The relationship between all parties are like a mathematical game theory. I think there is sufficient check & balances, and like all the bros here have mentioned, the Somerset branding makes a big difference.
In all honesty other serviced management companies (especially local ones) will not come close....especially if you are a long term investor (as you will only see the property deteriorate over time).
I think I had better stop here, most people would think I actually work for Ascott!
Have you been to the site? I visited last weekend and saw the piling done, foundation all ready. Just waiting for it to ascend upwards which should not take more than 2 years for a low rise. If this development was in Singapore I would have expected much quicker.
Traders is already 65% done, topping up in a couple of months at best guesstimates.

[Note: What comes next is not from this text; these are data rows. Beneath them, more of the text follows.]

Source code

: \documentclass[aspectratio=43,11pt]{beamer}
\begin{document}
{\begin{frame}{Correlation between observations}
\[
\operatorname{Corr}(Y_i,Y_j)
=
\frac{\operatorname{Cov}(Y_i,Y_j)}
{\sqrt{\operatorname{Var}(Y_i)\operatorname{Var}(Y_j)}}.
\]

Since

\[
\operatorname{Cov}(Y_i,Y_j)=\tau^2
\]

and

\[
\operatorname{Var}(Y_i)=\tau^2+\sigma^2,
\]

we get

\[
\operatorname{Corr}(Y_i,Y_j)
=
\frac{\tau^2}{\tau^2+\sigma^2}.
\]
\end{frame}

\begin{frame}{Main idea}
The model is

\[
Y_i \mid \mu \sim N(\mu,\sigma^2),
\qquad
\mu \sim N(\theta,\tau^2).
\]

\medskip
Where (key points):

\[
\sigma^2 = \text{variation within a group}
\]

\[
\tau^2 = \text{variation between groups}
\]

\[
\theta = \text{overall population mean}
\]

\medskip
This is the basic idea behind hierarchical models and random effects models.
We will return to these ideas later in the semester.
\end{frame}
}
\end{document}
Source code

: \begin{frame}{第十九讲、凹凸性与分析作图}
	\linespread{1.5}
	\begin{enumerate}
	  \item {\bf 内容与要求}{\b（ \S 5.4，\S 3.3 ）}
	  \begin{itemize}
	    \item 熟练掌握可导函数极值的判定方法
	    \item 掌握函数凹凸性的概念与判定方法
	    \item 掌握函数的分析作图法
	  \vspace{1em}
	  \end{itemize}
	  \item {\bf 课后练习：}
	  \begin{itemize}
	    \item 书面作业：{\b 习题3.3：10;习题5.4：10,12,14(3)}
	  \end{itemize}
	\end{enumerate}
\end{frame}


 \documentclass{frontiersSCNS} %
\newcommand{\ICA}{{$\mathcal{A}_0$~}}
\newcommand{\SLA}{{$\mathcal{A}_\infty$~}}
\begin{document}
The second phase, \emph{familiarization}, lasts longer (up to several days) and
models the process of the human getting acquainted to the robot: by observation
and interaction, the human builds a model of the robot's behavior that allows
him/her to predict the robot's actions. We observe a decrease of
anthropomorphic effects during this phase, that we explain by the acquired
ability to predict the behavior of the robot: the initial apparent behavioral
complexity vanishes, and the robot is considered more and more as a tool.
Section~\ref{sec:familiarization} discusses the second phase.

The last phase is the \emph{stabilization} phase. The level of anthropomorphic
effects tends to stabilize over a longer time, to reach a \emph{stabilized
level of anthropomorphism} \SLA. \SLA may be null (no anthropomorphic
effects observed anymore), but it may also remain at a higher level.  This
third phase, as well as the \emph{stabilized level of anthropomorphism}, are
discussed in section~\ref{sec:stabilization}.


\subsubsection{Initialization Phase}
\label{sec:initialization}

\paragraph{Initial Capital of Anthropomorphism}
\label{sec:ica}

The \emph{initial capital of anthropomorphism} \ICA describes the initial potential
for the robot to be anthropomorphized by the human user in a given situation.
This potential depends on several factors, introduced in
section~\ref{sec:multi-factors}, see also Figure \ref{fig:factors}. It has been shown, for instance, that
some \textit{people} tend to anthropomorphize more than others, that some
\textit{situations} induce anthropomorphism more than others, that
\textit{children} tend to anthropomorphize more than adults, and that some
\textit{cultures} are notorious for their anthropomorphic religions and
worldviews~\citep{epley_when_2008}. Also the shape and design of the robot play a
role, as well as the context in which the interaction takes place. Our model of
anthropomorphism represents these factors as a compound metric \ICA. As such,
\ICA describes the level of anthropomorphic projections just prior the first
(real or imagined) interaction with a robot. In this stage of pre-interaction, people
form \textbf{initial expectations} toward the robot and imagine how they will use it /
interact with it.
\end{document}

Being down couple of times....1st went down to puteria harbour for 'site inspection' in late dec & also during the CNY week...& yes, its the same as what u see last weekend (only piling done)...but was told by the agent in Jan that they will begin to work aggressively 'real soon after the launch'
well my take...end 2014 commit is more of their sandbagging just in case some unforeseen screwup happen...i believe the project will be be ready before that as it it to their advantage for early completion...& legally, they cannot end later than end 2014 else they will need to compensate buyers (yet to sign the legal doc but believe this should be the case)
Similarly, heard that the north wing units (facing kota) instead of releasing to the agent is held back by the developer (similarly to all the harbor facing units) ... the rumor is that ONE single party is buying all the north wing units up.
what's the story of somerset seri bukit ceylon? can elaborate?
I read somewhere that when somerset signed the contract to manage those svc apts, they also bought half of those units. Can't seem to find the weblink again, but will let you once I locate it.
But in essence, it was a good show of vested interest on the part of somerset, i.e. they will manage it well as they also owe half of the units.
So when I heard the sph rumor, I'm silently hoping it is somerset who is buying them.